The Company has hedged approximately 13% of its 2018 estimated production and has diversified its natural gas sales with a contract to sell 10,850 GJ/d in the Dawn, Ontario market. In the fourth quarter the Company’s NGTL firm service was increased to 35,000 mmcf/d at Simonette which is expected to improve netbacks by reducing the Company’s reliance on more expensive short-term transportation.
2017 Operational and Production
During the winter season of 2017/2018, Cequence has drilled and completed 3 gross (2 net) Dunvegan oil wells as follow up to the successful 2 gross (1 net) in 2016/2017. The new wells are scheduled to be producing in mid-March, 2018.
For the year ended December 31, 2017, operating costs averaged $9.29 per boe in 2017, up 9% from 2016, with operating costs up 65% in the fourth quarter to $12.91/boe. In the second half of 2017 the Company had one time expenses associated with accelerating a water handling and disposal project to reduce its surface water at the Simonette field. Total costs of the project were $1.3 million ($2.15/boe) for the fourth quarter and $3.3 million year to date ($1.36/boe). The onetime costs were associated with storing water at surface, transferring water to a water disposal well and dismantling surface tanks. During the water disposal project, 2/3rds of the Simonette field was shut-in for a week to utilize the pipeline system for water transfer. This pipeline use was conducted during a period of low gas prices. The water project was completed in December and is expected to significantly reduce ongoing water handling costs beginning in January 2018. Total operating costs for 2018 are expected to be approximately $9.50 – $10.50 per boe.

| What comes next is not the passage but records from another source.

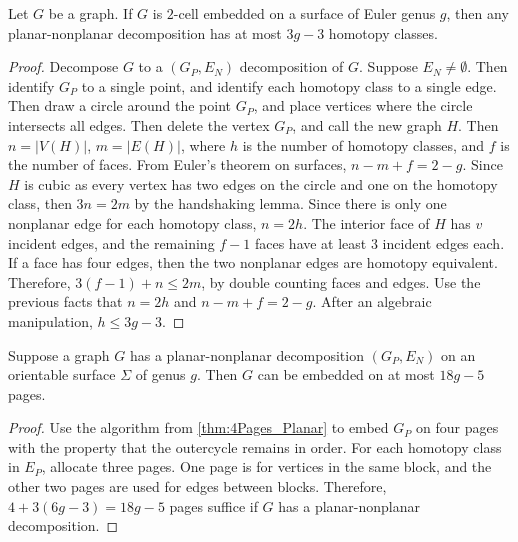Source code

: \begin{lemma}
	Let $G$ be a graph. If \(G\) is \(2\)-cell embedded on a surface of Euler genus \(g\), then any planar-nonplanar decomposition has at most \(3g-3\) homotopy classes. 
\end{lemma}
\begin{proof}
	Decompose \(G\) to a \((G_P, E_N)\) decomposition of \(G\). Suppose \(E_N \neq \emptyset\). Then identify \(G_P\) to a single point, and identify each homotopy class to a single edge. Then draw a circle around the point \(G_P\), and place vertices where the circle intersects all edges. Then delete the vertex \(G_P\), and call the new graph \(H\). Then \(n = |V(H)|\), \(m = |E(H)|\), where \(h\) is the number of homotopy classes, and \(f\) is the number of faces. From Euler's theorem on surfaces, \(n - m + f = 2 - g\). Since \(H\) is cubic as every vertex has two edges on the circle and one on the homotopy class, then \(3n = 2m\) by the handshaking lemma. Since there is only one nonplanar edge for each homotopy class, \(n = 2h\). The interior face of \(H\) has \(v\) incident edges, and the remaining \(f-1\) faces have at least 3 incident edges each. If a face has four edges, then the two nonplanar edges are homotopy equivalent. Therefore, \(3(f-1) + n \leq 2m\), by double counting faces and edges. Use the previous facts that $n = 2h$ and $n - m + f = 2 - g$. After an algebraic manipulation, \(h \leq 3g - 3 \). 
\end{proof}

\begin{lemma}\label{lem:planar_nonplanar_orientable}
	Suppose a graph \(G\) has a planar-nonplanar decomposition \((G_P, E_N)\) on an orientable surface \(\Sigma\) of genus $g$. Then \(G\) can be embedded on at most \(18g - 5\) pages.
\end{lemma}
\begin{proof}
	Use the algorithm from \cref{thm:4Pages_Planar} to embed $G_P$ on four pages with the property that the outercycle remains in order. For each homotopy class in \(E_P\), allocate three pages. One page is for vertices in the same block, and the other two pages are used for edges between blocks. Therefore, \(4 + 3(6g - 3) = 18g-5\) pages suffice if \(G\) has a planar-nonplanar decomposition.
\end{proof}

Corporate production for the three and twelve months ended December 31, 2017 averaged 6,713 boe/d and 8,139 boe/d, respectively, compared to production of 8,609 boe/d and 8,826 boe/d in 2016. Oil and liquids production for the same periods increased to 1,157 bbl/d and 1,359 bbl/d up 4% and 8% respectively.
2017 Independent Reserve Evaluation Matters
GLJ Petroleum Consultants (“GLJ”) prepared the reserves report effective December 31, 2017 (collectively referred to herein as the “GLJ Report”) for the oil, natural gas liquids and natural gas reserves attributable to the properties of Cequence. The GLJ Report was prepared in accordance with the definitions, standards and procedures contained in the Canadian Oil and Gas Evaluation Handbook and National Instrument 51-101 (“NI 51-101”). Reserves highlights of the Company include:
- Corporate reserves were 14.1 MMboe proved developed producing, 61.9 MMboe proven, and 124.2 MMboe on a proved plus probable basis.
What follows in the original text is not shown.